Roi Pool using AdaptiveMaxPool

chinmay5 · June 26, 2020, 11:05am

Although ROI Pooling is now present in torchvision as a layer, I need to implement it for 3d. As such, I think I can make use of the AdaptiveMaxPool3D layer. However, considering that this might have issues as mentioned here and here, I have made some changes to the code. However, it is still giving me values which are less than expected.
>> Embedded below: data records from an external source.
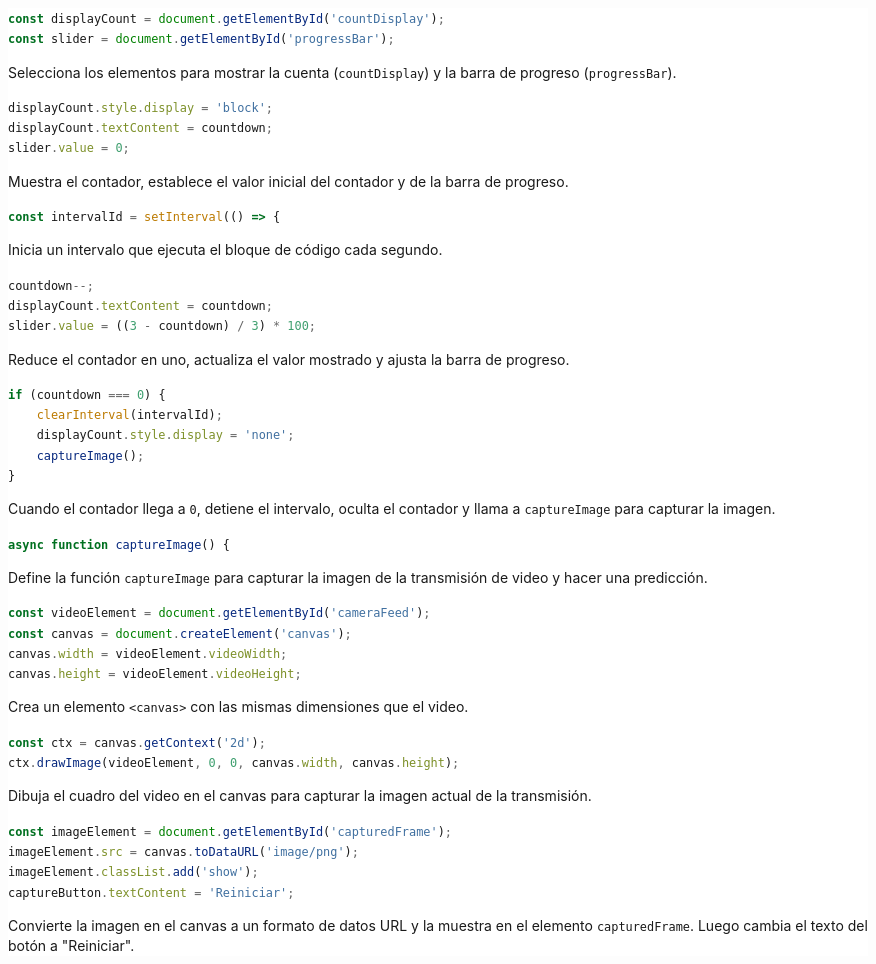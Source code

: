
 ```javascript
const displayCount = document.getElementById('countDisplay');
const slider = document.getElementById('progressBar');
```
Selecciona los elementos para mostrar la cuenta (`countDisplay`) y la barra de progreso (`progressBar`).

```javascript
displayCount.style.display = 'block';
displayCount.textContent = countdown;
slider.value = 0;
```
Muestra el contador, establece el valor inicial del contador y de la barra de progreso.

```javascript
const intervalId = setInterval(() => {
```
Inicia un intervalo que ejecuta el bloque de código cada segundo.

```javascript
countdown--;
displayCount.textContent = countdown;
slider.value = ((3 - countdown) / 3) * 100;
```
Reduce el contador en uno, actualiza el valor mostrado y ajusta la barra de progreso.

```javascript
if (countdown === 0) {
    clearInterval(intervalId);
    displayCount.style.display = 'none';
    captureImage();
}
```
Cuando el contador llega a `0`, detiene el intervalo, oculta el contador y llama a `captureImage` para capturar la imagen.

```javascript
async function captureImage() {
```
Define la función `captureImage` para capturar la imagen de la transmisión de video y hacer una predicción.

```javascript
const videoElement = document.getElementById('cameraFeed');
const canvas = document.createElement('canvas');
canvas.width = videoElement.videoWidth;
canvas.height = videoElement.videoHeight;
```
Crea un elemento `<canvas>` con las mismas dimensiones que el video.

```javascript
const ctx = canvas.getContext('2d');
ctx.drawImage(videoElement, 0, 0, canvas.width, canvas.height);
```
Dibuja el cuadro del video en el canvas para capturar la imagen actual de la transmisión.

```javascript
const imageElement = document.getElementById('capturedFrame');
imageElement.src = canvas.toDataURL('image/png');
imageElement.classList.add('show');
captureButton.textContent = 'Reiniciar';
```
Convierte la imagen en el canvas a un formato de datos URL y la muestra en el elemento `capturedFrame`. Luego cambia el texto del botón a "Reiniciar".
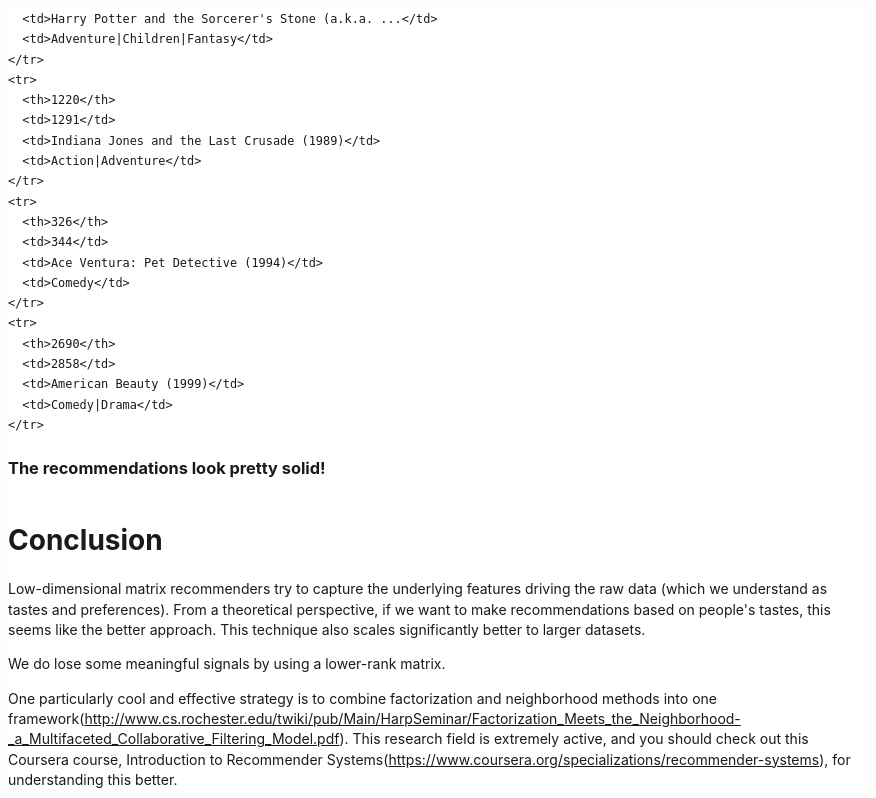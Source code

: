       <td>Harry Potter and the Sorcerer's Stone (a.k.a. ...</td>
      <td>Adventure|Children|Fantasy</td>
    </tr>
    <tr>
      <th>1220</th>
      <td>1291</td>
      <td>Indiana Jones and the Last Crusade (1989)</td>
      <td>Action|Adventure</td>
    </tr>
    <tr>
      <th>326</th>
      <td>344</td>
      <td>Ace Ventura: Pet Detective (1994)</td>
      <td>Comedy</td>
    </tr>
    <tr>
      <th>2690</th>
      <td>2858</td>
      <td>American Beauty (1999)</td>
      <td>Comedy|Drama</td>
    </tr>
  </tbody>
</table>
</div>



### **The recommendations look pretty solid!**

# Conclusion

Low-dimensional matrix recommenders try to capture the underlying features driving the raw data (which we understand as tastes and preferences). From a theoretical perspective, if we want to make recommendations based on people's tastes, this seems like the better approach. This technique also scales significantly better to larger datasets.

We do lose some meaningful signals by using a lower-rank matrix.

One particularly cool and effective strategy is to combine factorization and neighborhood methods into one framework(http://www.cs.rochester.edu/twiki/pub/Main/HarpSeminar/Factorization_Meets_the_Neighborhood-_a_Multifaceted_Collaborative_Filtering_Model.pdf). This research field is extremely active, and you should check out this Coursera course, Introduction to Recommender Systems(https://www.coursera.org/specializations/recommender-systems), for understanding this better.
I am attaching the source code here

def pad_input(im, output_size):
    bs, ch, w, h, l = im.shape
    if w >= output_size[0] and h >= output_size[1] and l >= output_size[2]:
        return im
    padding_tuple = (0, output_size[2] - l, 0, output_size[1] - h, 0, output_size[0] - w)
    im = F.pad(im, padding_tuple, mode="replicate")
    return im


def roi_pool_simple(input, rois, output_size, spatial_scale):
    """
    input: B, C, W, H, L
    rois : num_roi, 6
    output_size: (4, 4, 4)
    spatial_scale: 1/4, roi in input space so we need a way to downsample to specific shape
    """
    output = []
    rois = rois.clone()
    rois_num = rois.size(0)
    max_w, max_h, max_l = input.shape[2], input.shape[3], input.shape[4]
    rois.mul_(spatial_scale)
    # Here bs = 1 so we directly use it in the index
    for i in range(rois_num):
        roi_start_w, roi_start_h, roi_start_l, roi_end_w, roi_end_h, roi_end_l = rois[i]
        # round down the start indices
        roi_start_w, roi_start_h, roi_start_l = math.floor(roi_start_w), math.floor(roi_start_h), math.floor(roi_start_l)
        # round up the end indices
        roi_end_w, roi_end_h, roi_end_l = math.ceil(roi_end_w), math.ceil(roi_end_h), math.ceil(roi_end_l)
        # We would have empty channels if the start index is greater than the dimensions. So,
        if roi_start_w >= max_w or roi_start_h >= max_h or roi_start_l >= max_l:
            output.append(torch.zeros(output_size))
        else:
            im = input[..., roi_start_w: roi_end_w, roi_start_h:roi_end_h, roi_start_l:roi_end_l]
            im = pad_input(im, output_size)
            output.append(F.adaptive_max_pool3d(im, output_size))
    return torch.cat(output, dim=0)

Lei_Gu · July 11, 2022, 6:24am

I have several qs about the 3D RoIPooling version.
if roi_start_w >= max_w or roi_start_h >= max_h or roi_start_l >= max_l:
output.append(torch.zeros(output_size))
This one makes the output 3 dimentions.
and the else branch makes the output 5 dimentions.